From the line containing "cores-to-task fluctuates. The" down to the line containing "additional tasks are" in the records below, reproduce every line exactly, ends included, and omit all others.

Start of Block

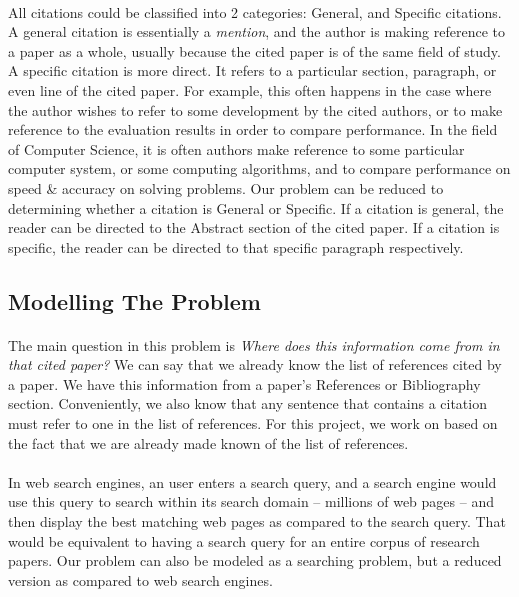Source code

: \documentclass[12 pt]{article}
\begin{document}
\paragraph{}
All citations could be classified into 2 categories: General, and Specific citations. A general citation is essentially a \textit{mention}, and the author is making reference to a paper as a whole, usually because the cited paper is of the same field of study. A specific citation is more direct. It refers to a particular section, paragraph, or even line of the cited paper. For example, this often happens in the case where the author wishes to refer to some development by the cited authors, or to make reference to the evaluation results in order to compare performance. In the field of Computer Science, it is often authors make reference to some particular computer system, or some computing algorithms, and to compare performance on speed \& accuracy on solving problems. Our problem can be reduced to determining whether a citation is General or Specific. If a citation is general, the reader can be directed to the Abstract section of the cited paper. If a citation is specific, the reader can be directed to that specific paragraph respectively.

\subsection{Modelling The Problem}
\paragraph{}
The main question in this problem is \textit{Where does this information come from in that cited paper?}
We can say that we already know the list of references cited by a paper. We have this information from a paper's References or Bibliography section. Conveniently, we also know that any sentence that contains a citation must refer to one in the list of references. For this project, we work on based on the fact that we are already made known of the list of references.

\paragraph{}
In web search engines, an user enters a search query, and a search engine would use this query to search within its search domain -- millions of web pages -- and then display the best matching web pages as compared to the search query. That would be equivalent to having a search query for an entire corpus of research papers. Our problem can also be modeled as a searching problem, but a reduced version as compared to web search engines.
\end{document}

End of Block
Start of Block

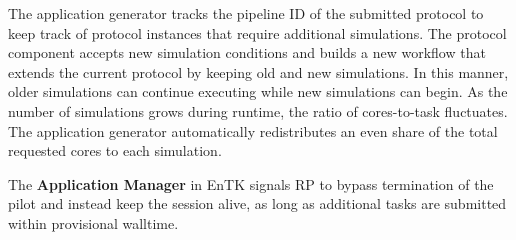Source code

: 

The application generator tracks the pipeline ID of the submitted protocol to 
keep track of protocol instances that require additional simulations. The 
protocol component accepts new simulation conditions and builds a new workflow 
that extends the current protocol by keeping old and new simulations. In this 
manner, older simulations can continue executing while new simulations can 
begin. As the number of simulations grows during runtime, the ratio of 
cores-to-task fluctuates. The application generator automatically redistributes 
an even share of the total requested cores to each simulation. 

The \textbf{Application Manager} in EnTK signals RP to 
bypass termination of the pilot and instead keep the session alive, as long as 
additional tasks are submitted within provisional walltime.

End of Block

◆ SOLUTION TO THIS PROBLEM:
cores-to-task fluctuates. The application generator automatically redistributes 
an even share of the total requested cores to each simulation. 

The \textbf{Application Manager} in EnTK signals RP to 
bypass termination of the pilot and instead keep the session alive, as long as 
additional tasks are submitted within provisional walltime.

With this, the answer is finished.